When you have an illness, you experience fatigue and pain. But we still must choose just what our life will magnify. Lisa shares.
“And Mary said: ‘My soul glorifies the Lord'” (Luke 1:46, NIV)
And Mary said: ‘My soul magnifies the Lord'” (Luke 1:46, ESV).
About 15 months ago my husband was laid off of his job of nearly 20 years. I had just recently begun to homeschool our son and suddenly the daily routines of life were chaotic again. Now? One thing we know for certain is that we don’t know anything for certain. And our plans are now to “not make any plans.” It has been a year of incredible stress–and some joys as well. It has been a time for grief–and also unexpected celebrations and surprises of provision.
When we began this journey it was important to me to not allow the struggle to define me. At times I wonder if I am in denial and should be more worried about the realities of financial woes, loss or change of health insurance, etc. Is it that I trust God or I am just too exhausted to think that much?
With social media we can so easily post whatever feeling at the moment–forgetting that perhaps it doesn’t glorify or magnify the Lord. We can easily get caught up in the trend of being “authentic” and later see it was our sinful human nature that made us post something that didn’t magnify God in our life. So sometimes–when I am just too emotionally wiped out to filter my own attitude–I withdraw from it.
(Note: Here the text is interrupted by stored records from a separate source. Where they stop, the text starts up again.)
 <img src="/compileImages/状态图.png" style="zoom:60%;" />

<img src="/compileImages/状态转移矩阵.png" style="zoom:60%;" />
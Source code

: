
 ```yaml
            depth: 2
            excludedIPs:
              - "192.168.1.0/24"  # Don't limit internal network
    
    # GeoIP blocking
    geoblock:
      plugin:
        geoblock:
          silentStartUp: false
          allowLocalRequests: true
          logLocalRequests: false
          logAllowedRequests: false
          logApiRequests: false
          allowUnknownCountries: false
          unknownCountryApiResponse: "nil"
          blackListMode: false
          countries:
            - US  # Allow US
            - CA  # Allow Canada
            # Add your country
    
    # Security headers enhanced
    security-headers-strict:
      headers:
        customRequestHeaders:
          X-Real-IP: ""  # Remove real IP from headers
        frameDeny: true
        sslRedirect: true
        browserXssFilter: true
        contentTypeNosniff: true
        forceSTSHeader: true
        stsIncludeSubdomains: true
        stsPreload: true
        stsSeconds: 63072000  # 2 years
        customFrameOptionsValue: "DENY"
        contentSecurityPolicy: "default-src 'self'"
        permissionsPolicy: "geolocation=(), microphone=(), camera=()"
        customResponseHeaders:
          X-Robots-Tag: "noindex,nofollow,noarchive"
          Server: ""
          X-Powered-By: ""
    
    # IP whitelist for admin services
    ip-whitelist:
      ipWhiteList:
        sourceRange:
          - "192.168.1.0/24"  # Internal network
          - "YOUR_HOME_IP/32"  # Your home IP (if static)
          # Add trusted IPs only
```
We don’t need to hide our struggle, because therein lies our testimony of God working through the trial. If no one knows our realities, they do not see how God pieces together all the chaos and makes His masterpiece. And yet, as we list the justification we have to feel a certain way or snap at someone we love, God doesn’t give us extra credit for being “real.” He still wants us to reflect Him–or at least strive to.
Rather than fulfilling our need for affirmation and understanding through Facebook friends, He wants us to come to Him first. Our life can quickly become defined by a collection of how we reacted to the tough days. We always magnify something. I struggle enough to not be known as “the mom who was always tired” or the “wife who gasped every time her knee slipped backwards.” I can’t control it all, but I can do my best to let my attitude reflect who my God is.
About the author:
Lisa Copen is the founder of Rest Ministries and the woman behind posting devotionals. She hasn’t been purposely being casual about them but rather In the last few months she has had foot surgery and fought off a post-surgery infection. She The website is having issues, she has major spam taking over her in-box and basically feels like she is in a bit of a Bermuda Triangle of tech issues.
Between what she is juggling health-wise, as well as tech stuff, she regrets they have not consistently been 5 days a week. In the last year her illness has moved into a new level of disability, accompanied by fatigue and pain that is different than she has experienced before. She is also homeschooling and assisting her husband with their new jewelry business as much as she can. She thanks you for the mercy you give her and the prayers.
When you consider your life, what is it right now, in this season you are magnifying? It is something you have worked on, or something you need to work on?